Benoit Sibaud, président de l'April, qualifie la loi Hadopi d'"offensive juridico-politique". Cette offensive a raté sa cible, nous l'avons vu. Mais elle a laissé des traces, notamment d'un point de vue institutionnel. La démocratie comme la République ont été malmenées par une loi destinée à protéger l'intérêt de quelques uns.


Tout devient possible

Ce qui pouvait apparaître comme invraisemblable compte tenu de l'existence d'institutions républicaines est devenu possible.

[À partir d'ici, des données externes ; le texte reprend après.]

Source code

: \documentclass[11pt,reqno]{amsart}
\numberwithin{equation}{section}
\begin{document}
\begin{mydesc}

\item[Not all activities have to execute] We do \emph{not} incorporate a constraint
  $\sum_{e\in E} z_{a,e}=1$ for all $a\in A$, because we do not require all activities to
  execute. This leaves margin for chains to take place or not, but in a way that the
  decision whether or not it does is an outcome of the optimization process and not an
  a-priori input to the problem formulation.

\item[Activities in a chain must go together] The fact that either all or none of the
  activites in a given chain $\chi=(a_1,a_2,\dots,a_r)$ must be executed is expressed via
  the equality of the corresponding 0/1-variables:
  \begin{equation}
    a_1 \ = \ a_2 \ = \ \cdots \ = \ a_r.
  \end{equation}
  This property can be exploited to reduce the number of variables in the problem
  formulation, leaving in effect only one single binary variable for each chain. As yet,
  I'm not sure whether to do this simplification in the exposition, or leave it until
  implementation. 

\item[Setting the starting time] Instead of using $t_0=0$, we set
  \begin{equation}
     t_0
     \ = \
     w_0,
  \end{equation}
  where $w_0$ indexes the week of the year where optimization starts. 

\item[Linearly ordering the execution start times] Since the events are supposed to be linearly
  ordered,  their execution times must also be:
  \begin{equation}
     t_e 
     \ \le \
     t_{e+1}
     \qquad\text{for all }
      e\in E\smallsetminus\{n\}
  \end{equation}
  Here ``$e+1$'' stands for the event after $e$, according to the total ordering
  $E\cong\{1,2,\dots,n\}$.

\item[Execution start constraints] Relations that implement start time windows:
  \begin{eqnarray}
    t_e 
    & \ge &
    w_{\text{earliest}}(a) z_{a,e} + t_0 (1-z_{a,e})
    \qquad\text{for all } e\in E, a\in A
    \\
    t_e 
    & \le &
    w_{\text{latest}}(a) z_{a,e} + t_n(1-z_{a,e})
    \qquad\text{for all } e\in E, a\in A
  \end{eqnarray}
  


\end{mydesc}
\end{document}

Martine Billard (PG) énumère les différents abus et les irrégularités, de la DADVSI à Hadopi 2 : " On aura pour ainsi dire tout vu : des lobbies faisant des démonstrations commerciales aux abords de l'Hémicycle sur invitation du ministre (DADVSI), un site privé "J'aime les artistes" promu par le ministère et pratiquant du marketing intrusif sur les boîtes de courriers électroniques personnelles des députés (Hadopi), des amendements et articles votés en séance à l'Assemblée contre l'avis du Gouvernement réexaminés trois mois après (DADVSI), des amendements adoptés contrairement à l'avis du Gouvernement disparaissant lors de la commission mixte paritaire (Hadopi-1, première lecture), un texte de loi rejeté entièrement le 9 avril 2009 après le passage en commission mixte paritaire réinscrit à l'ordre du jour deux semaines après (Hadopi 1, deuxième lecture), et, enfin, une censure constitutionnelle le 10 juin 2009 contournée par un nouveau projet de loi déposé le mois suivant (Hadopi 2)". L'énumération de la députée montre bien l'ampleur des dégâts. Philippe-Charles Nestel (membre de l'April et de l'AXUL) nous rappèle également que le 30 octobre 2008, 200 amendements ont été examinés en une seule journée au Sénat. L'Assemblée Nationale a fait beaucoup mieux, avec 800 amendements en 15 minutes...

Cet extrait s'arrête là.